V- Não enferma nem de excesso nem de omissão de pronuncia o acordão que conhecendo prioritariamente, por imposição de lei - artigo
3 da Lei de Processo nos Tribunais Administrativos- da competencia da 1 Secção do Supremo Tribunal Administrativo considerou esta incompetente, sem que tal questão tivesse sido levantada e que, por isso, não conheceu das questões suscitadas pelo recorrente.
VI- Um aresto que indeferiu uma reclamação que visava o esclarecimento de alegadas obscuridades ou ambiguidade de outro, não e recorrivel, atento o n. 2 do artigo 670 do Codigo de Processo Civil.

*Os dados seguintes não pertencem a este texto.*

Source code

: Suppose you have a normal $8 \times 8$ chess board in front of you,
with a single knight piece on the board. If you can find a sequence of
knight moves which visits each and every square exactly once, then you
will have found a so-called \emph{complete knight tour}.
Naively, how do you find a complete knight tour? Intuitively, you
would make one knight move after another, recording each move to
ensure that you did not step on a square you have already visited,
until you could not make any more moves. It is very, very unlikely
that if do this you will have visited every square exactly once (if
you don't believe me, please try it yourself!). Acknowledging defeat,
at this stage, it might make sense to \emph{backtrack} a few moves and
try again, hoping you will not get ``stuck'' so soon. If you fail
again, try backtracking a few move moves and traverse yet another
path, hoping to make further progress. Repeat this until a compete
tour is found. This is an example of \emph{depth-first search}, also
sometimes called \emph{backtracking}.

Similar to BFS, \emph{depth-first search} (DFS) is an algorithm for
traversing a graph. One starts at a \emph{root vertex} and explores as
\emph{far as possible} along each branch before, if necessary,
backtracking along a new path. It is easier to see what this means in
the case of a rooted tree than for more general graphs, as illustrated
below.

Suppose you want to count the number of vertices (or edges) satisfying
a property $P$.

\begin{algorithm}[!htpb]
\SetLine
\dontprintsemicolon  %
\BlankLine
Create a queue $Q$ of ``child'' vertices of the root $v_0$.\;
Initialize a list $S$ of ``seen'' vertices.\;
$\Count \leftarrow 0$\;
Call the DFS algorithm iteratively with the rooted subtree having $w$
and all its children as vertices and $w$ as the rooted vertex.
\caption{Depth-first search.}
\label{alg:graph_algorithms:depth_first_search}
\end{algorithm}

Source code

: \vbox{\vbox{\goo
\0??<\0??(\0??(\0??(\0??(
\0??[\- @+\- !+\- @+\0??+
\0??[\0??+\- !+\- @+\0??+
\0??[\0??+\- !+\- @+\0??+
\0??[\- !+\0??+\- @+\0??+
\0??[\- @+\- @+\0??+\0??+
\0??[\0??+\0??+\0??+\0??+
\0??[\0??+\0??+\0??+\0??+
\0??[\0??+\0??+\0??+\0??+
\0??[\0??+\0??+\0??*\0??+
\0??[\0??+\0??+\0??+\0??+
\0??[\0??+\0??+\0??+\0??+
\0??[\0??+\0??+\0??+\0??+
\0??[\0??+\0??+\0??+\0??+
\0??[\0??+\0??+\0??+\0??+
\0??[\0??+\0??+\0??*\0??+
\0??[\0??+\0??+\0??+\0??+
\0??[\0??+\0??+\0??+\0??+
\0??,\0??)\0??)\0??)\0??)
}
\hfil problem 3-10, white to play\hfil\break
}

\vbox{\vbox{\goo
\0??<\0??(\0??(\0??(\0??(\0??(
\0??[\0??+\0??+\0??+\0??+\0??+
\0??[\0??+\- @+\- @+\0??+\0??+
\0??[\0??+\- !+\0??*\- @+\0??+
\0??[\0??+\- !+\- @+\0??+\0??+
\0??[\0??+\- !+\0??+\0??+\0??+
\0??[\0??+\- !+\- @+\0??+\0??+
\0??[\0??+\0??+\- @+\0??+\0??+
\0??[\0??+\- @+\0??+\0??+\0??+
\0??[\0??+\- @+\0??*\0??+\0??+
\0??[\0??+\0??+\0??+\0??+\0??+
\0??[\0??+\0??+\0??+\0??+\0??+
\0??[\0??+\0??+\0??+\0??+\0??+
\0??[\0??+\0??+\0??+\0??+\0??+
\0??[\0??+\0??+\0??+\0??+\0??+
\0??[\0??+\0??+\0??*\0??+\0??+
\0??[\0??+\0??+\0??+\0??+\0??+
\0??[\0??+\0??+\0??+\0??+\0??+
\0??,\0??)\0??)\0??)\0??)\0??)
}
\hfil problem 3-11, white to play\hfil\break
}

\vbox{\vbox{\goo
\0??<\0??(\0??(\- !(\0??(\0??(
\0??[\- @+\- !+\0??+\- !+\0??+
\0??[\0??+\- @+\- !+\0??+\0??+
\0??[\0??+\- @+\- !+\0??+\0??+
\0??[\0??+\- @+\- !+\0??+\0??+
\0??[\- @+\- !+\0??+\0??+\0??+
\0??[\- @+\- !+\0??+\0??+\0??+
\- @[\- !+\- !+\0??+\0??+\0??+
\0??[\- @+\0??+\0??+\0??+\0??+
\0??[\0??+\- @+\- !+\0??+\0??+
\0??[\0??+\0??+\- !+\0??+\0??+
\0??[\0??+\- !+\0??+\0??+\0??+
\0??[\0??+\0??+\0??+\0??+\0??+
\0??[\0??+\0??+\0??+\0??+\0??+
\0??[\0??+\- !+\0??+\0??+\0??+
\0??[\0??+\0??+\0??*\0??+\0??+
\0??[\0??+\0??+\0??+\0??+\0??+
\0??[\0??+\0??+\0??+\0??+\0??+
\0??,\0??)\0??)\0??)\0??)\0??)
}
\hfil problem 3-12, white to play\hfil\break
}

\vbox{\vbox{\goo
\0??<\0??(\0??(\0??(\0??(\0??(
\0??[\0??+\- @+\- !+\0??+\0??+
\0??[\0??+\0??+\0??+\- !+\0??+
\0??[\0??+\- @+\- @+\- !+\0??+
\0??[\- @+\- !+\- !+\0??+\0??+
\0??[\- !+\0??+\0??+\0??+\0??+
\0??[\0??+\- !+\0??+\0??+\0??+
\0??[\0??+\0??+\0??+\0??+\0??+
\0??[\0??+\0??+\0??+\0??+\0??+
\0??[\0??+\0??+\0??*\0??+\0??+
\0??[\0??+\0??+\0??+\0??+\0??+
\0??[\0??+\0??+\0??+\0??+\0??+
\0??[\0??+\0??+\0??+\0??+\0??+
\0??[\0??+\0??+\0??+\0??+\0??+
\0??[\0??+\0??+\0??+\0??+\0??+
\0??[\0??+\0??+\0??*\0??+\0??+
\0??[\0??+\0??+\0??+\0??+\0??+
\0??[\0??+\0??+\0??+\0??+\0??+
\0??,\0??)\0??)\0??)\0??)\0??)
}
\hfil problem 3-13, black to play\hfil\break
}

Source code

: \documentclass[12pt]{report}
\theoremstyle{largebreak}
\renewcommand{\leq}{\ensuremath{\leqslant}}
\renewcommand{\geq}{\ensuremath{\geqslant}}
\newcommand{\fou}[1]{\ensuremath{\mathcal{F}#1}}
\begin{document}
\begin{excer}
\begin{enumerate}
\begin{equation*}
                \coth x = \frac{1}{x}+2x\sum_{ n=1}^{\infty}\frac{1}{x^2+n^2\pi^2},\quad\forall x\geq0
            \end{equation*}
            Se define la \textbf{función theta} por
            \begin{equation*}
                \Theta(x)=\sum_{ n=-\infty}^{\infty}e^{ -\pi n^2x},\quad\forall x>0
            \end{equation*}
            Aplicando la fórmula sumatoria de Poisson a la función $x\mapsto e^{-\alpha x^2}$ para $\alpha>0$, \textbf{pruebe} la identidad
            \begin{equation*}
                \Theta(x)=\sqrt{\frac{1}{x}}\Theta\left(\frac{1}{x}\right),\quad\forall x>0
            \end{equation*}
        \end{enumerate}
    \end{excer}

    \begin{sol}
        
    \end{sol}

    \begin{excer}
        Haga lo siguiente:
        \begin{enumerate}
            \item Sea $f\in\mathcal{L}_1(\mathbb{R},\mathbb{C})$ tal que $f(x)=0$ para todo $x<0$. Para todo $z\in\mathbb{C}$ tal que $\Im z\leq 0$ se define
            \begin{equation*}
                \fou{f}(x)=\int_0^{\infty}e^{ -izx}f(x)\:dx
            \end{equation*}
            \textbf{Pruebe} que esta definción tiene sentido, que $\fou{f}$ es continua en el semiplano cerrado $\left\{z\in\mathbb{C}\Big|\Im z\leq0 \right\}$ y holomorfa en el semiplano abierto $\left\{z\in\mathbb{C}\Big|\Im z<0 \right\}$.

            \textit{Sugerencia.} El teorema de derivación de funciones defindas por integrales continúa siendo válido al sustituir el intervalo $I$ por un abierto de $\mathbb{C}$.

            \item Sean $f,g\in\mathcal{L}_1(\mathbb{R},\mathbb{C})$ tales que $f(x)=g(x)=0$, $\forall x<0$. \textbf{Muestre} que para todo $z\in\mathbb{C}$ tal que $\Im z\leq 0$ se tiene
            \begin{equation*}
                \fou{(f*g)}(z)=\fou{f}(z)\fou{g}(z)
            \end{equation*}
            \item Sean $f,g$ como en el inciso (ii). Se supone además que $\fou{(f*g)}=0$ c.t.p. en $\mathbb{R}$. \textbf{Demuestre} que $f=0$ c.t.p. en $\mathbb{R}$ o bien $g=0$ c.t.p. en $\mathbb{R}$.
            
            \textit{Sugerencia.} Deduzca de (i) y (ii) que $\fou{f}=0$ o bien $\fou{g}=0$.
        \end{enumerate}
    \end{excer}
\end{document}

VII- E uma questão de direito apurar o sentido juridicamente relevante da vontade manifestada por quem se dirige a um tribunal a requerer uma providencia e dai concluir se visava interpor um recurso contencioso ou intentar uma acção de condenação.
VIII- Em contencioso administrativo vigora o principio dispositivo, ainda que tambem em certos aspectos vigore o principio inquisitorio.